THIS SECURITY IS AN UNSECURED SENIOR DEBT OBLIGATION OF ZIONS BANCORPORATION. THIS SECURITY IS NOT A DEPOSIT OR SAVINGS ACCOUNT AND IS NOT INSURED BY THE FEDERAL DEPOSIT INSURANCE CORPORATION OR ANY OTHER GOVERNMENTAL AGENCY OR INSTRUMENTALITY.

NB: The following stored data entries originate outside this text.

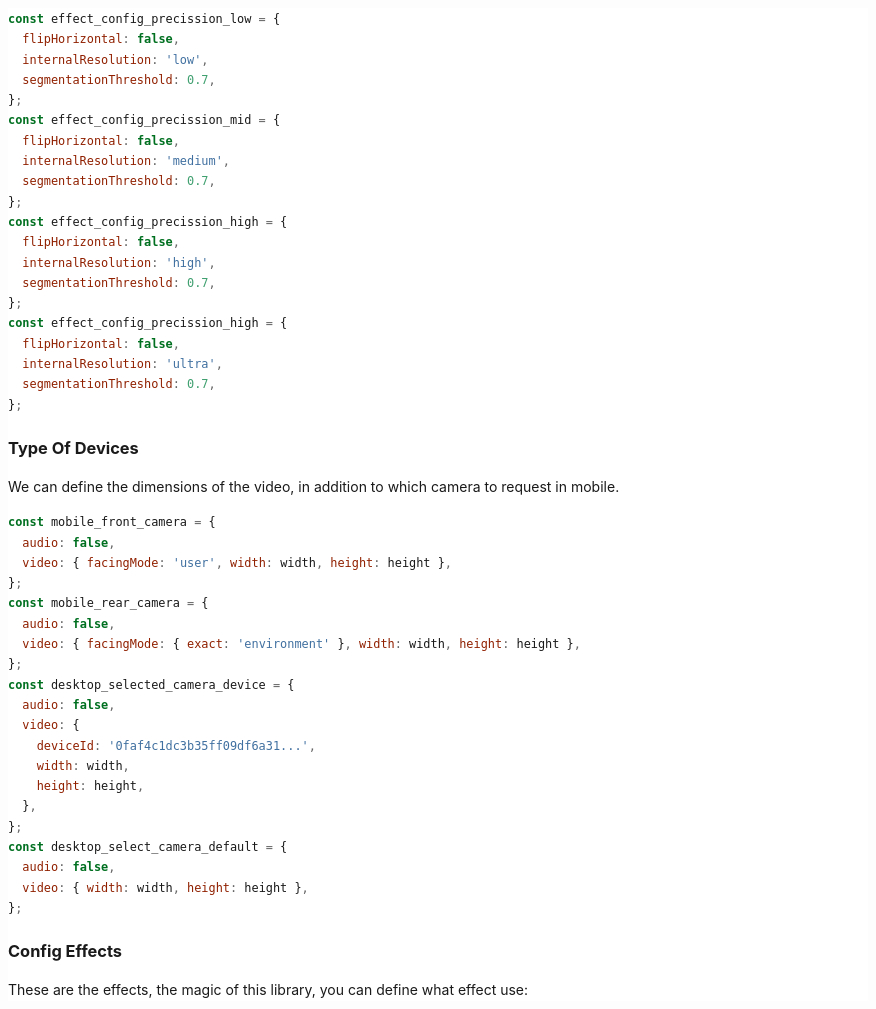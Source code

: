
 ```js
const effect_config_precission_low = {
  flipHorizontal: false,
  internalResolution: 'low',
  segmentationThreshold: 0.7,
};
const effect_config_precission_mid = {
  flipHorizontal: false,
  internalResolution: 'medium',
  segmentationThreshold: 0.7,
};
const effect_config_precission_high = {
  flipHorizontal: false,
  internalResolution: 'high',
  segmentationThreshold: 0.7,
};
const effect_config_precission_high = {
  flipHorizontal: false,
  internalResolution: 'ultra',
  segmentationThreshold: 0.7,
};
```

### Type Of Devices

We can define the dimensions of the video, in addition to which camera to request in mobile.

```js
const mobile_front_camera = {
  audio: false,
  video: { facingMode: 'user', width: width, height: height },
};
const mobile_rear_camera = {
  audio: false,
  video: { facingMode: { exact: 'environment' }, width: width, height: height },
};
const desktop_selected_camera_device = {
  audio: false,
  video: {
    deviceId: '0faf4c1dc3b35ff09df6a31...',
    width: width,
    height: height,
  },
};
const desktop_select_camera_default = {
  audio: false,
  video: { width: width, height: height },
};
```

### Config Effects

These are the effects, the magic of this library, you can define what effect use:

THIS SECURITY IS A GLOBAL SECURITY WITHIN THE MEANING OF THE INDENTURE HEREINAFTER REFERRED TO AND IS REGISTERED IN THE NAME OF A DEPOSITARY OR A NOMINEE THEREOF. THIS SECURITY MAY NOT BE EXCHANGED IN WHOLE OR IN PART FOR A SECURITY REGISTERED, AND NO TRANSFER OF THIS SECURITY IN WHOLE OR IN PART MAY BE REGISTERED, IN THE NAME OF ANY PERSON OTHER THAN SUCH DEPOSITARY OR A NOMINEE THEREOF, EXCEPT IN THE LIMITED CIRCUMSTANCES DESCRIBED IN THE INDENTURE.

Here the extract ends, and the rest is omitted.